Source: Huffington Post
By Carol Kuruvilla
UMC delegates at a special meeting voted to affirm the church’s doctrine prohibiting same-sex marriage — a move that will likely trigger a schism.
The United Methodist Church, America’s third-largest religious denomination, will likely break apart over members’ inability to reconcile differing opinions on whether to affirm queer Christians.
Delegates to the UMC’s General Conference meeting in St. Louis ended a three-day meeting on Tuesday by strengthening the enforcement of existing church doctrine prohibiting same-sex marriage and the ordination of queer clergy.
The vote for what members call the “Traditional Plan” is expected to trigger a schism in the denomination along the lines of LGBTQ inclusion.
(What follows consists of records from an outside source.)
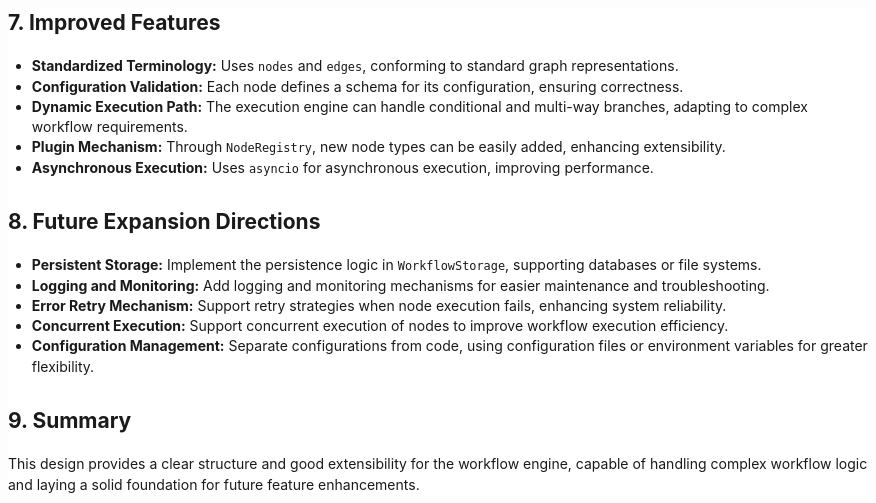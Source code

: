 ## 7. **Improved Features**

- **Standardized Terminology:** Uses `nodes` and `edges`, conforming to standard graph representations.
- **Configuration Validation:** Each node defines a schema for its configuration, ensuring correctness.
- **Dynamic Execution Path:** The execution engine can handle conditional and multi-way branches, adapting to complex workflow requirements.
- **Plugin Mechanism:** Through `NodeRegistry`, new node types can be easily added, enhancing extensibility.
- **Asynchronous Execution:** Uses `asyncio` for asynchronous execution, improving performance.

## 8. **Future Expansion Directions**

- **Persistent Storage:** Implement the persistence logic in `WorkflowStorage`, supporting databases or file systems.
- **Logging and Monitoring:** Add logging and monitoring mechanisms for easier maintenance and troubleshooting.
- **Error Retry Mechanism:** Support retry strategies when node execution fails, enhancing system reliability.
- **Concurrent Execution:** Support concurrent execution of nodes to improve workflow execution efficiency.
- **Configuration Management:** Separate configurations from code, using configuration files or environment variables for greater flexibility.

## 9. **Summary**

This design provides a clear structure and good extensibility for the workflow engine, capable of handling complex workflow logic and laying a solid foundation for future feature enhancements.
The plan was approved on Tuesday by a vote of 438 to 384, meaning about 53 percent of delegates voted in favor.
— Adam Hamilton (@RevAdamHamilton) February 26, 2019
An alternate option called the “One Church Plan” would have allowed individual churches and regional conferences to decide for themselves whether to allow LGBTQ members to be ordained or married. That plan was defeated on Monday, earning only 47 percent of delegates’ votes. An option to reconsider the One Church Plan on Tuesday was also defeated.
Queer Methodists and their allies were heartbroken by the church’s decision. At the conference, some began singing the hymn “Blessed Assurance” directly after the vote.